■ Dataset entries
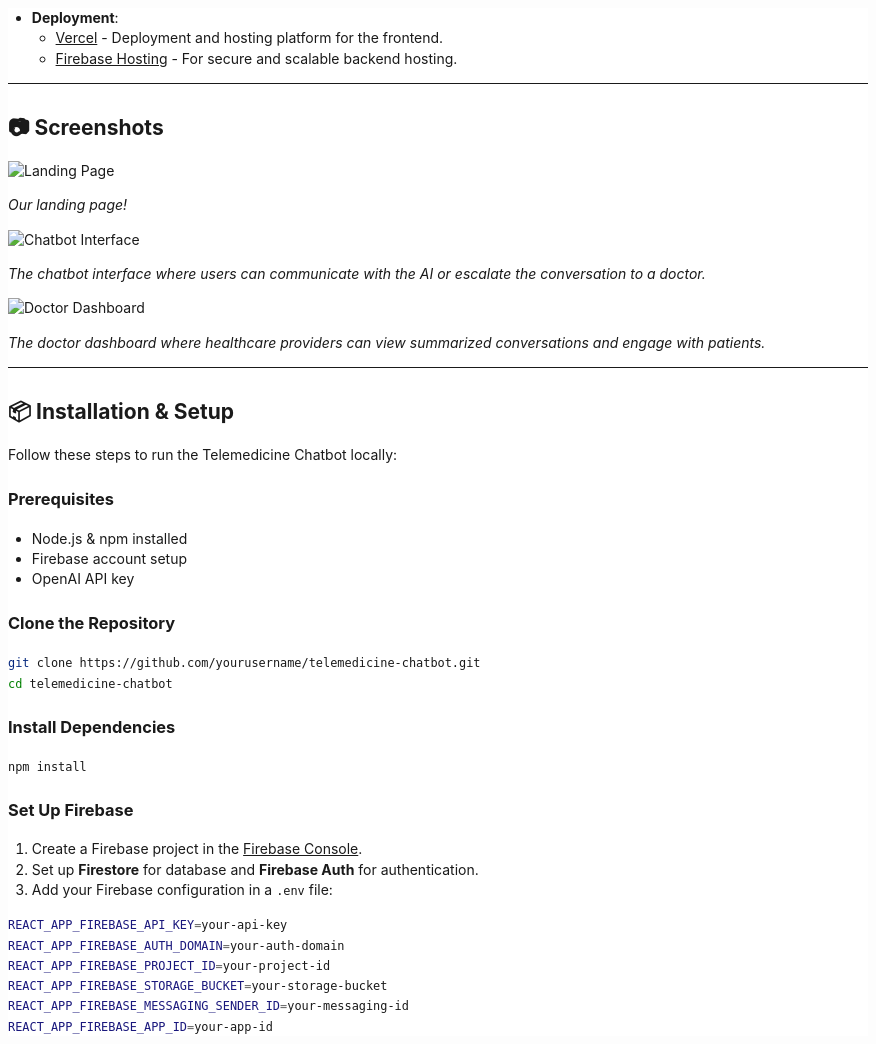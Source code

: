 - **Deployment**:
  - [Vercel](https://vercel.com/) - Deployment and hosting platform for the frontend.
  - [Firebase Hosting](https://firebase.google.com/docs/hosting) - For secure and scalable backend hosting.

---

## 📷 Screenshots
![Landing Page](https://github.com/user-attachments/assets/49edfe61-3865-4f89-94b2-56c6494ac315)

*Our landing page!*



![Chatbot Interface](https://github.com/user-attachments/assets/77d7a590-6270-4dde-8733-2e0dde979645)

*The chatbot interface where users can communicate with the AI or escalate the conversation to a doctor.*



![Doctor Dashboard](https://github.com/user-attachments/assets/efe1739b-59fa-45fe-a91c-e03891d86603)

*The doctor dashboard where healthcare providers can view summarized conversations and engage with patients.*

---

## 📦 Installation & Setup

Follow these steps to run the Telemedicine Chatbot locally:

### Prerequisites
- Node.js & npm installed
- Firebase account setup
- OpenAI API key

### Clone the Repository
```bash
git clone https://github.com/yourusername/telemedicine-chatbot.git
cd telemedicine-chatbot
```

### Install Dependencies
```bash
npm install
```

### Set Up Firebase
1. Create a Firebase project in the [Firebase Console](https://console.firebase.google.com/).
2. Set up **Firestore** for database and **Firebase Auth** for authentication.
3. Add your Firebase configuration in a `.env` file:
```bash
REACT_APP_FIREBASE_API_KEY=your-api-key
REACT_APP_FIREBASE_AUTH_DOMAIN=your-auth-domain
REACT_APP_FIREBASE_PROJECT_ID=your-project-id
REACT_APP_FIREBASE_STORAGE_BUCKET=your-storage-bucket
REACT_APP_FIREBASE_MESSAGING_SENDER_ID=your-messaging-id
REACT_APP_FIREBASE_APP_ID=your-app-id
```
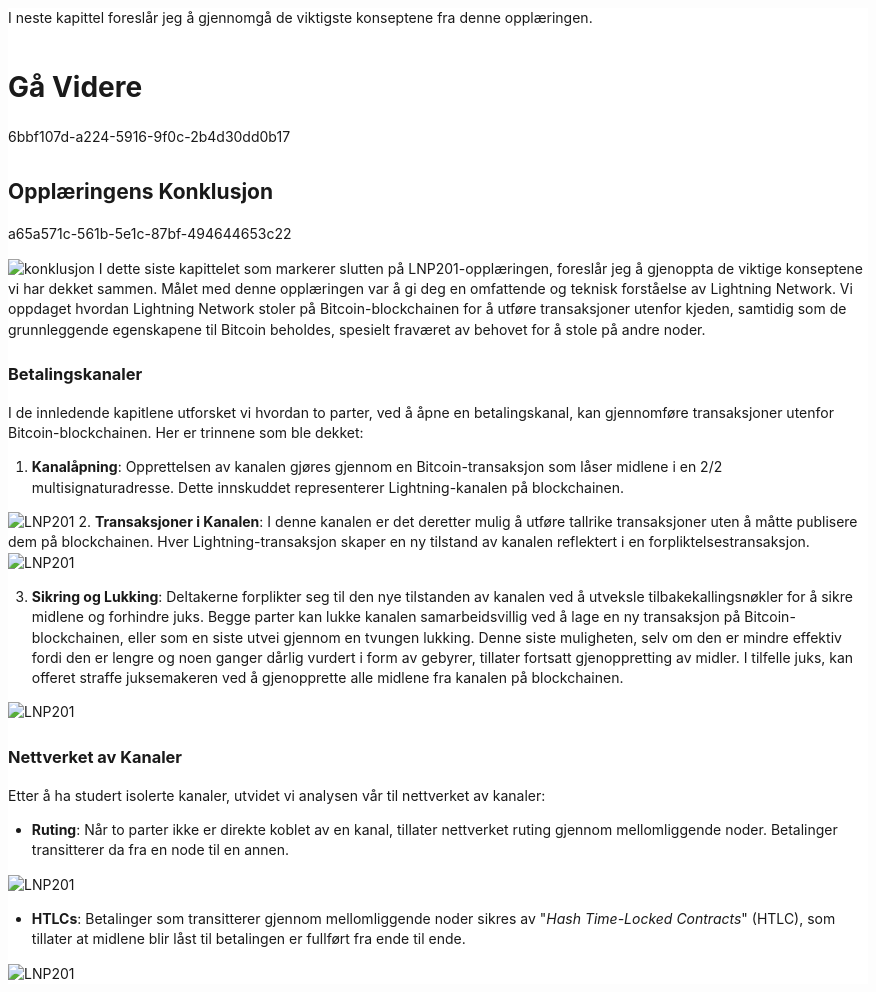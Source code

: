 I neste kapittel foreslår jeg å gjennomgå de viktigste konseptene fra denne opplæringen.

# Gå Videre

<partId>6bbf107d-a224-5916-9f0c-2b4d30dd0b17</partId>

## Opplæringens Konklusjon

<chapterId>a65a571c-561b-5e1c-87bf-494644653c22</chapterId>

![konklusjon](https://youtu.be/MaWpD0rbkVo)
I dette siste kapittelet som markerer slutten på LNP201-opplæringen, foreslår jeg å gjenoppta de viktige konseptene vi har dekket sammen.
Målet med denne opplæringen var å gi deg en omfattende og teknisk forståelse av Lightning Network. Vi oppdaget hvordan Lightning Network stoler på Bitcoin-blockchainen for å utføre transaksjoner utenfor kjeden, samtidig som de grunnleggende egenskapene til Bitcoin beholdes, spesielt fraværet av behovet for å stole på andre noder.

### Betalingskanaler

I de innledende kapitlene utforsket vi hvordan to parter, ved å åpne en betalingskanal, kan gjennomføre transaksjoner utenfor Bitcoin-blockchainen. Her er trinnene som ble dekket:

1. **Kanalåpning**: Opprettelsen av kanalen gjøres gjennom en Bitcoin-transaksjon som låser midlene i en 2/2 multisignaturadresse. Dette innskuddet representerer Lightning-kanalen på blockchainen.

![LNP201](assets/en/76.webp) 2. **Transaksjoner i Kanalen**: I denne kanalen er det deretter mulig å utføre tallrike transaksjoner uten å måtte publisere dem på blockchainen. Hver Lightning-transaksjon skaper en ny tilstand av kanalen reflektert i en forpliktelsestransaksjon.
![LNP201](assets/en/77.webp)

3. **Sikring og Lukking**: Deltakerne forplikter seg til den nye tilstanden av kanalen ved å utveksle tilbakekallingsnøkler for å sikre midlene og forhindre juks. Begge parter kan lukke kanalen samarbeidsvillig ved å lage en ny transaksjon på Bitcoin-blockchainen, eller som en siste utvei gjennom en tvungen lukking. Denne siste muligheten, selv om den er mindre effektiv fordi den er lengre og noen ganger dårlig vurdert i form av gebyrer, tillater fortsatt gjenoppretting av midler. I tilfelle juks, kan offeret straffe juksemakeren ved å gjenopprette alle midlene fra kanalen på blockchainen.

![LNP201](assets/en/78.webp)

### Nettverket av Kanaler

Etter å ha studert isolerte kanaler, utvidet vi analysen vår til nettverket av kanaler:

- **Ruting**: Når to parter ikke er direkte koblet av en kanal, tillater nettverket ruting gjennom mellomliggende noder. Betalinger transitterer da fra en node til en annen.

![LNP201](assets/en/79.webp)

- **HTLCs**: Betalinger som transitterer gjennom mellomliggende noder sikres av "_Hash Time-Locked Contracts_" (HTLC), som tillater at midlene blir låst til betalingen er fullført fra ende til ende.

![LNP201](assets/en/80.webp)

■ Goal of the exercise
From the records above, copy each line that contains the word "transitterer".

■ Task solution
- **Ruting**: Når to parter ikke er direkte koblet av en kanal, tillater nettverket ruting gjennom mellomliggende noder. Betalinger transitterer da fra en node til en annen.
- **HTLCs**: Betalinger som transitterer gjennom mellomliggende noder sikres av "_Hash Time-Locked Contracts_" (HTLC), som tillater at midlene blir låst til betalingen er fullført fra ende til ende.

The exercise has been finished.